[MATERIAL SHOWN — start]

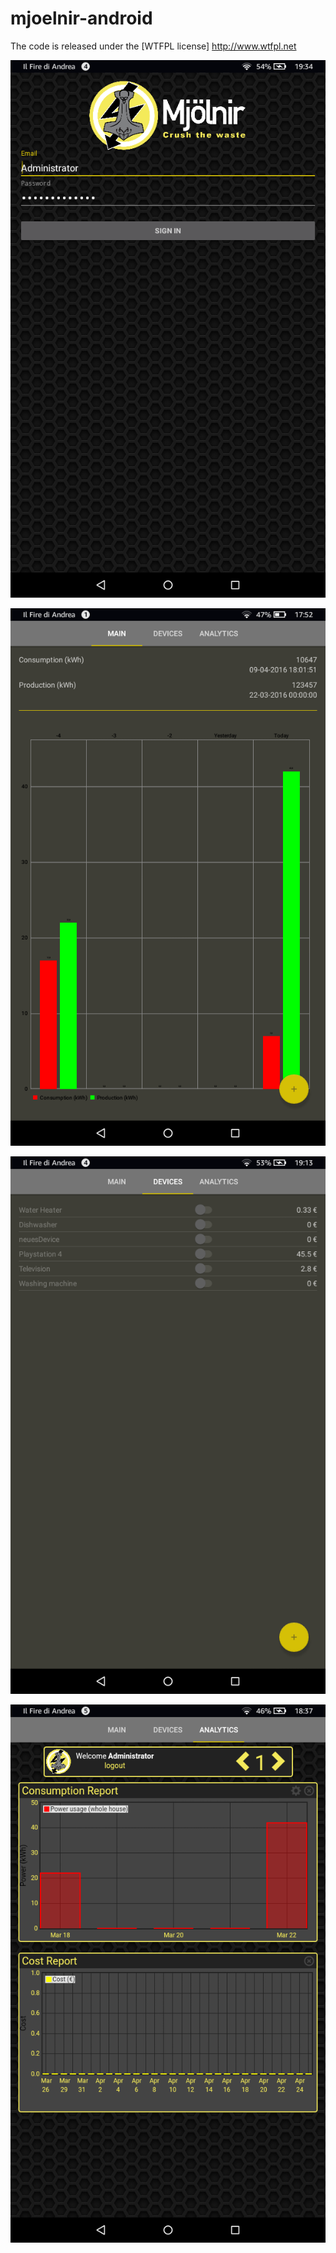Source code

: # mjoelnir-android

The code is released under the [WTFPL license] http://www.wtfpl.net

![alt screenshot](https://raw.githubusercontent.com/pilillo/mjoelnir-android/master/screenshots/login.png)

![alt screenshot](https://raw.githubusercontent.com/pilillo/mjoelnir-android/master/screenshots/charts.png)

![alt screenshot](https://raw.githubusercontent.com/pilillo/mjoelnir-android/master/screenshots/device_control.png)

![alt screenshot](https://raw.githubusercontent.com/pilillo/mjoelnir-android/master/screenshots/analytics.png)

[MATERIAL SHOWN — finish]

» **TASK TO CARRY OUT**
Please ensure that the data above is repeated exactly, with no pictures in the copy.

» **ANSWER TO THE EXERCISE**
Source code

: # mjoelnir-android

The code is released under the [WTFPL license] http://www.wtfpl.net

![alt screenshot](https://raw.githubusercontent.com/pilillo/mjoelnir-android/master/screenshots/login.png)

![alt screenshot](https://raw.githubusercontent.com/pilillo/mjoelnir-android/master/screenshots/charts.png)

![alt screenshot](https://raw.githubusercontent.com/pilillo/mjoelnir-android/master/screenshots/device_control.png)

![alt screenshot](https://raw.githubusercontent.com/pilillo/mjoelnir-android/master/screenshots/analytics.png)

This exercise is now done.